(Records)
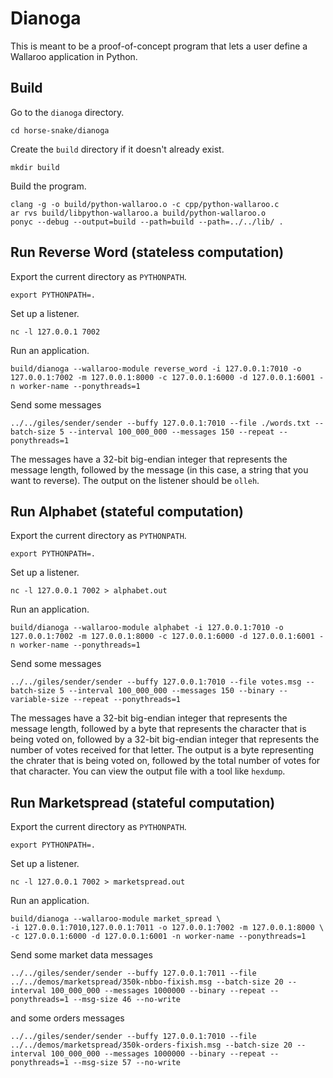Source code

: # Dianoga

This is meant to be a proof-of-concept program that lets a user define
a Wallaroo application in Python.

## Build

Go to the `dianoga` directory.

```
cd horse-snake/dianoga
```

Create the `build` directory if it doesn't already exist.

```
mkdir build
```

Build the program.

```
clang -g -o build/python-wallaroo.o -c cpp/python-wallaroo.c
ar rvs build/libpython-wallaroo.a build/python-wallaroo.o
ponyc --debug --output=build --path=build --path=../../lib/ .
```

## Run Reverse Word (stateless computation)

Export the current directory as `PYTHONPATH`.

```
export PYTHONPATH=.
```

Set up a listener.

```
nc -l 127.0.0.1 7002
```

Run an application.

```
build/dianoga --wallaroo-module reverse_word -i 127.0.0.1:7010 -o 127.0.0.1:7002 -m 127.0.0.1:8000 -c 127.0.0.1:6000 -d 127.0.0.1:6001 -n worker-name --ponythreads=1
```

Send some messages

```
../../giles/sender/sender --buffy 127.0.0.1:7010 --file ./words.txt --batch-size 5 --interval 100_000_000 --messages 150 --repeat --ponythreads=1
```

The messages have a 32-bit big-endian integer that represents the
message length, followed by the message (in this case, a string that
you want to reverse). The output on the listener should be `olleh`.

## Run Alphabet (stateful computation)

Export the current directory as `PYTHONPATH`.

```
export PYTHONPATH=.
```

Set up a listener.

```
nc -l 127.0.0.1 7002 > alphabet.out
```

Run an application.

```
build/dianoga --wallaroo-module alphabet -i 127.0.0.1:7010 -o 127.0.0.1:7002 -m 127.0.0.1:8000 -c 127.0.0.1:6000 -d 127.0.0.1:6001 -n worker-name --ponythreads=1
```

Send some messages

```
../../giles/sender/sender --buffy 127.0.0.1:7010 --file votes.msg --batch-size 5 --interval 100_000_000 --messages 150 --binary --variable-size --repeat --ponythreads=1
```

The messages have a 32-bit big-endian integer that represents the
message length, followed by a byte that represents the character that
is being voted on, followed by a 32-bit big-endian integer that
represents the number of votes received for that letter. The output is
a byte representing the chrater that is being voted on, followed by
the total number of votes for that character. You can view the output
file with a tool like `hexdump`.

## Run Marketspread (stateful computation)

Export the current directory as `PYTHONPATH`.

```
export PYTHONPATH=.
```

Set up a listener.

```
nc -l 127.0.0.1 7002 > marketspread.out
```

Run an application.

```
build/dianoga --wallaroo-module market_spread \
-i 127.0.0.1:7010,127.0.0.1:7011 -o 127.0.0.1:7002 -m 127.0.0.1:8000 \
-c 127.0.0.1:6000 -d 127.0.0.1:6001 -n worker-name --ponythreads=1
```

Send some market data messages

```
../../giles/sender/sender --buffy 127.0.0.1:7011 --file ../../demos/marketspread/350k-nbbo-fixish.msg --batch-size 20 --interval 100_000_000 --messages 1000000 --binary --repeat --ponythreads=1 --msg-size 46 --no-write
```

and some orders messages

```
../../giles/sender/sender --buffy 127.0.0.1:7010 --file ../../demos/marketspread/350k-orders-fixish.msg --batch-size 20 --interval 100_000_000 --messages 1000000 --binary --repeat --ponythreads=1 --msg-size 57 --no-write
```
(End Records)
■ **Assignment**
Each entry is to be written out again word for word, and any pictures are to be omitted.

■ **Written solution**
Source code

: # Dianoga

This is meant to be a proof-of-concept program that lets a user define
a Wallaroo application in Python.

## Build

Go to the `dianoga` directory.

```
cd horse-snake/dianoga
```

Create the `build` directory if it doesn't already exist.

```
mkdir build
```

Build the program.

```
clang -g -o build/python-wallaroo.o -c cpp/python-wallaroo.c
ar rvs build/libpython-wallaroo.a build/python-wallaroo.o
ponyc --debug --output=build --path=build --path=../../lib/ .
```

## Run Reverse Word (stateless computation)

Export the current directory as `PYTHONPATH`.

```
export PYTHONPATH=.
```

Set up a listener.

```
nc -l 127.0.0.1 7002
```

Run an application.

```
build/dianoga --wallaroo-module reverse_word -i 127.0.0.1:7010 -o 127.0.0.1:7002 -m 127.0.0.1:8000 -c 127.0.0.1:6000 -d 127.0.0.1:6001 -n worker-name --ponythreads=1
```

Send some messages

```
../../giles/sender/sender --buffy 127.0.0.1:7010 --file ./words.txt --batch-size 5 --interval 100_000_000 --messages 150 --repeat --ponythreads=1
```

The messages have a 32-bit big-endian integer that represents the
message length, followed by the message (in this case, a string that
you want to reverse). The output on the listener should be `olleh`.

## Run Alphabet (stateful computation)

Export the current directory as `PYTHONPATH`.

```
export PYTHONPATH=.
```

Set up a listener.

```
nc -l 127.0.0.1 7002 > alphabet.out
```

Run an application.

```
build/dianoga --wallaroo-module alphabet -i 127.0.0.1:7010 -o 127.0.0.1:7002 -m 127.0.0.1:8000 -c 127.0.0.1:6000 -d 127.0.0.1:6001 -n worker-name --ponythreads=1
```

Send some messages

```
../../giles/sender/sender --buffy 127.0.0.1:7010 --file votes.msg --batch-size 5 --interval 100_000_000 --messages 150 --binary --variable-size --repeat --ponythreads=1
```

The messages have a 32-bit big-endian integer that represents the
message length, followed by a byte that represents the character that
is being voted on, followed by a 32-bit big-endian integer that
represents the number of votes received for that letter. The output is
a byte representing the chrater that is being voted on, followed by
the total number of votes for that character. You can view the output
file with a tool like `hexdump`.

## Run Marketspread (stateful computation)

Export the current directory as `PYTHONPATH`.

```
export PYTHONPATH=.
```

Set up a listener.

```
nc -l 127.0.0.1 7002 > marketspread.out
```

Run an application.

```
build/dianoga --wallaroo-module market_spread \
-i 127.0.0.1:7010,127.0.0.1:7011 -o 127.0.0.1:7002 -m 127.0.0.1:8000 \
-c 127.0.0.1:6000 -d 127.0.0.1:6001 -n worker-name --ponythreads=1
```

Send some market data messages

```
../../giles/sender/sender --buffy 127.0.0.1:7011 --file ../../demos/marketspread/350k-nbbo-fixish.msg --batch-size 20 --interval 100_000_000 --messages 1000000 --binary --repeat --ponythreads=1 --msg-size 46 --no-write
```

and some orders messages

```
../../giles/sender/sender --buffy 127.0.0.1:7010 --file ../../demos/marketspread/350k-orders-fixish.msg --batch-size 20 --interval 100_000_000 --messages 1000000 --binary --repeat --ponythreads=1 --msg-size 57 --no-write
```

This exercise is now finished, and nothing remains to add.